* TASK BRIEF
Report each line of the entries below that has the word "between" in it.

* MATERIAL FOR THIS TASK
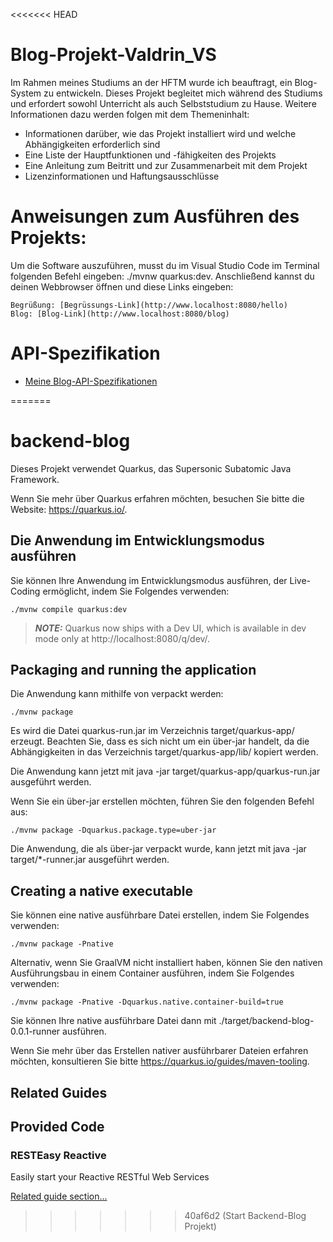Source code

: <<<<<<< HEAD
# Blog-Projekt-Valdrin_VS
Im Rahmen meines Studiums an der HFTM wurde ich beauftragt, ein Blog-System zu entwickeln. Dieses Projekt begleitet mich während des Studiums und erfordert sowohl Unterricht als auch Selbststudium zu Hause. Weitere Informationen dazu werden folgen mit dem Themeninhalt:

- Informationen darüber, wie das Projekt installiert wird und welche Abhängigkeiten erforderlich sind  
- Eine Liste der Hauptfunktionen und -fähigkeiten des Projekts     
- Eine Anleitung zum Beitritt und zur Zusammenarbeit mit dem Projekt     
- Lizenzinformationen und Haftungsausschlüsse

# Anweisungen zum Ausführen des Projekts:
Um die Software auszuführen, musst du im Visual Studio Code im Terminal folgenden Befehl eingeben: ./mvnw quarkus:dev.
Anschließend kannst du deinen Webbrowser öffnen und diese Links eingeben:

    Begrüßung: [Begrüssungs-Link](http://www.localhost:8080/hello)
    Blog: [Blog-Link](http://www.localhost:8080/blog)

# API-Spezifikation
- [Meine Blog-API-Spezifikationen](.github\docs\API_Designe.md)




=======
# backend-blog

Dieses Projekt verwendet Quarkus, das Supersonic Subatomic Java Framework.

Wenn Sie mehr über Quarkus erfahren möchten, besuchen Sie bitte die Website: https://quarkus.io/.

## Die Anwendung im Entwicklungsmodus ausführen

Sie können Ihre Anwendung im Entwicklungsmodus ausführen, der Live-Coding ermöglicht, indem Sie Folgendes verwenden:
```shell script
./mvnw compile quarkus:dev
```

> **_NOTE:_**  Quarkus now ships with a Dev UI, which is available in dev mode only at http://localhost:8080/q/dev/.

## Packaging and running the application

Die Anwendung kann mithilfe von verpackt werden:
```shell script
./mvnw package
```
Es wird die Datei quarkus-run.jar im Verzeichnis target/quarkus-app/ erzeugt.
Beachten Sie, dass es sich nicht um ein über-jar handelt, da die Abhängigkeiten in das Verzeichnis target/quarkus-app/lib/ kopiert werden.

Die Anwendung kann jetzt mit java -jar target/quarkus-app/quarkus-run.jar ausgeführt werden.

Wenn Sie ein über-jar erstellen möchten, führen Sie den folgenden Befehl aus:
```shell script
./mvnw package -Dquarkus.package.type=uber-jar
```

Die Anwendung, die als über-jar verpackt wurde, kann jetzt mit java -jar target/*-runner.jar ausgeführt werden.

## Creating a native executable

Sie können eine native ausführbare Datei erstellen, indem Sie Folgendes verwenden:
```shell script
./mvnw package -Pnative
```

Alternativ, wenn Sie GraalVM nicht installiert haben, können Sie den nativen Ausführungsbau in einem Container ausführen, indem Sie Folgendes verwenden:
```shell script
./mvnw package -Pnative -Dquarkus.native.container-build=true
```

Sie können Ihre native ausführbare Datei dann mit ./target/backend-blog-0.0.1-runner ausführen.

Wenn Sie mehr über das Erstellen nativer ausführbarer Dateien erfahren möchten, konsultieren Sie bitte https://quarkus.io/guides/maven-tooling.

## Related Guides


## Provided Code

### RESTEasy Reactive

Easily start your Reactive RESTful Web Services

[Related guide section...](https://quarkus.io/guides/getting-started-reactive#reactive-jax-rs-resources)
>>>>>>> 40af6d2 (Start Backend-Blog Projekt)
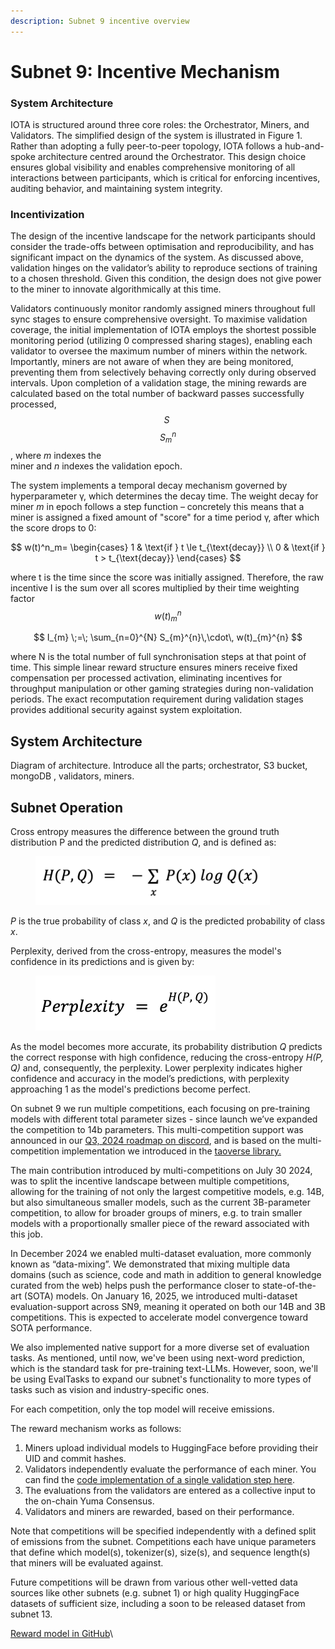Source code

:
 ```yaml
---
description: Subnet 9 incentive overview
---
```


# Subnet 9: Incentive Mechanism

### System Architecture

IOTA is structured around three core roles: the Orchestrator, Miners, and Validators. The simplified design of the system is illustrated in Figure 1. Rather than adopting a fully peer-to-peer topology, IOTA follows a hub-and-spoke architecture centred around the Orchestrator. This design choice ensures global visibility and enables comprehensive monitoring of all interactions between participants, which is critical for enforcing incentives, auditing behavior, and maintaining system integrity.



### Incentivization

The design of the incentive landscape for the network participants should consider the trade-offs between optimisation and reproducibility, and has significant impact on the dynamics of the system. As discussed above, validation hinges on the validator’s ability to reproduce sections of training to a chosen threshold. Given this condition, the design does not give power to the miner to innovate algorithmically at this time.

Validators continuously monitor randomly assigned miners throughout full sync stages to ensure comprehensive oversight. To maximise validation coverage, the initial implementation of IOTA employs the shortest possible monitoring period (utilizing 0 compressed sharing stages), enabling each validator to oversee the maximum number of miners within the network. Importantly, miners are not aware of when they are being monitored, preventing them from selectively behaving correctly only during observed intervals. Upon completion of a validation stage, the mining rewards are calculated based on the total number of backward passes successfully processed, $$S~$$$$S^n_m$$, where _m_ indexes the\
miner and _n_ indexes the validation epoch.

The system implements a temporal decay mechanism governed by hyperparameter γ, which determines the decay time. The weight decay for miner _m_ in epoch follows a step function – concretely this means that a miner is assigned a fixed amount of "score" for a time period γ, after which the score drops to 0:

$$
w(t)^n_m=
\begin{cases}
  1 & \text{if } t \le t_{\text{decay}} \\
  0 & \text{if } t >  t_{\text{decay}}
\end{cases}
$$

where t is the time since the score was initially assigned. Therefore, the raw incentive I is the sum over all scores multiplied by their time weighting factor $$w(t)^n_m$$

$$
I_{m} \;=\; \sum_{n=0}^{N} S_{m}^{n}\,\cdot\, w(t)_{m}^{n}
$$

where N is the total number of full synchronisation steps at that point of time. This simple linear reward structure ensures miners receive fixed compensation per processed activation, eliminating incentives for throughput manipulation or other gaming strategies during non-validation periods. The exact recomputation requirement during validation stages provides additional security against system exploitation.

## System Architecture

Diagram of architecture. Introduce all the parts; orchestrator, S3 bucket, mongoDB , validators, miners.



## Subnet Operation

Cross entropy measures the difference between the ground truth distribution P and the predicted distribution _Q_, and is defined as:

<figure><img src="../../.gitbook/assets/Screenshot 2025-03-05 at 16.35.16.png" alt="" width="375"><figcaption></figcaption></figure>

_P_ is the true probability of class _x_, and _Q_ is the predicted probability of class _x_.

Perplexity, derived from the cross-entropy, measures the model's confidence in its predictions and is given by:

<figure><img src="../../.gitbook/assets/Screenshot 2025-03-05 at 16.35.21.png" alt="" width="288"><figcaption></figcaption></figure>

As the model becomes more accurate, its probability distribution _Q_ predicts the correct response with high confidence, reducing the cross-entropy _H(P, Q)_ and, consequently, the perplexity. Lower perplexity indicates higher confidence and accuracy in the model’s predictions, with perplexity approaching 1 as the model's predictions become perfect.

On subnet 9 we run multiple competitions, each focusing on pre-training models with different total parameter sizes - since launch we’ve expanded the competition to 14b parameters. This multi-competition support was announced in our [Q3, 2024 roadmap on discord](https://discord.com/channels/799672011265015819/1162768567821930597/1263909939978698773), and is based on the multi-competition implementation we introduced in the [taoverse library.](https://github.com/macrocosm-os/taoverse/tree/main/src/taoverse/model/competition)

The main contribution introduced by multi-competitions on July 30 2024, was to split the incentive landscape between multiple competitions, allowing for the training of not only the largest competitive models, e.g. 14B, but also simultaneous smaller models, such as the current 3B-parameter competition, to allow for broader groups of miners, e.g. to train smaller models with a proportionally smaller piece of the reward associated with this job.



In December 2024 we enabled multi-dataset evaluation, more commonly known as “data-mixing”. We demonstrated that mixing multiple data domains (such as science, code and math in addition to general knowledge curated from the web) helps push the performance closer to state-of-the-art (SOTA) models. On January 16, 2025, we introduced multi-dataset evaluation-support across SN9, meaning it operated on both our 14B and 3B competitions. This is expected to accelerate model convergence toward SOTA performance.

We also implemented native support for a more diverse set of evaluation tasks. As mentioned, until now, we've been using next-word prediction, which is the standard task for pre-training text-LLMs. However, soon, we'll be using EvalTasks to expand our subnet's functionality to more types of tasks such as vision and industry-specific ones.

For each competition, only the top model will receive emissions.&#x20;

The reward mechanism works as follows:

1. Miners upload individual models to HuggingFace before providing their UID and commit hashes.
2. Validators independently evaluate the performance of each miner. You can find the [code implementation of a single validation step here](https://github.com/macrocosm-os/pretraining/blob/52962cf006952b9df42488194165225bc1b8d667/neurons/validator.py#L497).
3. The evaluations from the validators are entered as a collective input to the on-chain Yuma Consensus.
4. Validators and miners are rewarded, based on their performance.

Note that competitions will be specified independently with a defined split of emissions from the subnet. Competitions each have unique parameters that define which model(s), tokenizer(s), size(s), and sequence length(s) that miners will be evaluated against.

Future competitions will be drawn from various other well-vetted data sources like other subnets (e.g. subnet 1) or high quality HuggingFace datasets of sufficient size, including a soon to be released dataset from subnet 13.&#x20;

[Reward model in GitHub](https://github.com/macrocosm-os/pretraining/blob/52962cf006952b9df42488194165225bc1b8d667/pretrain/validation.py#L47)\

* OUTPUT BELOW
IOTA is structured around three core roles: the Orchestrator, Miners, and Validators. The simplified design of the system is illustrated in Figure 1. Rather than adopting a fully peer-to-peer topology, IOTA follows a hub-and-spoke architecture centred around the Orchestrator. This design choice ensures global visibility and enables comprehensive monitoring of all interactions between participants, which is critical for enforcing incentives, auditing behavior, and maintaining system integrity.
The design of the incentive landscape for the network participants should consider the trade-offs between optimisation and reproducibility, and has significant impact on the dynamics of the system. As discussed above, validation hinges on the validator’s ability to reproduce sections of training to a chosen threshold. Given this condition, the design does not give power to the miner to innovate algorithmically at this time.
Cross entropy measures the difference between the ground truth distribution P and the predicted distribution _Q_, and is defined as:
The main contribution introduced by multi-competitions on July 30 2024, was to split the incentive landscape between multiple competitions, allowing for the training of not only the largest competitive models, e.g. 14B, but also simultaneous smaller models, such as the current 3B-parameter competition, to allow for broader groups of miners, e.g. to train smaller models with a proportionally smaller piece of the reward associated with this job.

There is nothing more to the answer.